• Records for the task:
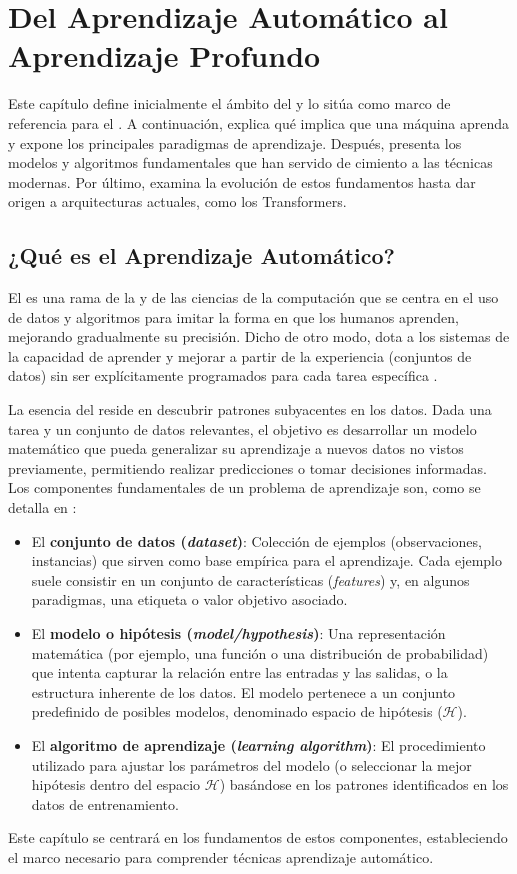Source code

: \chapter{Del Aprendizaje Automático al Aprendizaje Profundo}
\label{chap:FundamentosMLDL}
\glsresetall

Este capítulo define inicialmente el ámbito del  y lo sitúa como marco de referencia para el . A continuación, explica qué implica que una máquina aprenda y expone los principales paradigmas de aprendizaje. Después, presenta los modelos y algoritmos fundamentales que han servido de cimiento a las técnicas modernas. Por último, examina la evolución de estos fundamentos hasta dar origen a arquitecturas actuales, como los Transformers.

\section{¿Qué es el Aprendizaje Automático?}
\label{sec:QueEsML}
El  es una rama de la  y de las ciencias de la computación que se centra en el uso de datos y algoritmos para imitar la forma en que los humanos aprenden, mejorando gradualmente su precisión. Dicho de otro modo, dota a los sistemas de la capacidad de aprender y mejorar a partir de la experiencia (conjuntos de datos) sin ser explícitamente programados para cada tarea específica \citep{Goodfellow2016}.

La esencia del  reside en descubrir patrones subyacentes en los datos. Dada una tarea y un conjunto de datos relevantes, el objetivo es desarrollar un modelo matemático que pueda generalizar su aprendizaje a nuevos datos no vistos previamente, permitiendo realizar predicciones o tomar decisiones informadas. Los componentes fundamentales de un problema de aprendizaje son, como se detalla en \citet{abu-mostafa_learning_2012}:
\begin{itemize}
    \item El \textbf{conjunto de datos (\textit{dataset})}: Colección de ejemplos (observaciones, instancias) que sirven como base empírica para el aprendizaje. Cada ejemplo suele consistir en un conjunto de características (\textit{features}) y, en algunos paradigmas, una etiqueta o valor objetivo asociado.
    \item El \textbf{modelo o hipótesis (\textit{model/hypothesis})}: Una representación matemática (por ejemplo, una función o una distribución de probabilidad) que intenta capturar la relación entre las entradas y las salidas, o la estructura inherente de los datos. El modelo pertenece a un conjunto predefinido de posibles modelos, denominado espacio de hipótesis ($\mathcal{H}$).
    \item El \textbf{algoritmo de aprendizaje (\textit{learning algorithm})}: El procedimiento utilizado para ajustar los parámetros del modelo (o seleccionar la mejor hipótesis dentro del espacio $\mathcal{H}$) basándose en los patrones identificados en los datos de entrenamiento.
\end{itemize}
Este capítulo se centrará en los fundamentos de estos componentes, estableciendo el marco necesario para comprender técnicas aprendizaje automático.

• Work item:
Each line of the data that includes the word "marco" counts once; report the total and nothing more.

• Response area:
2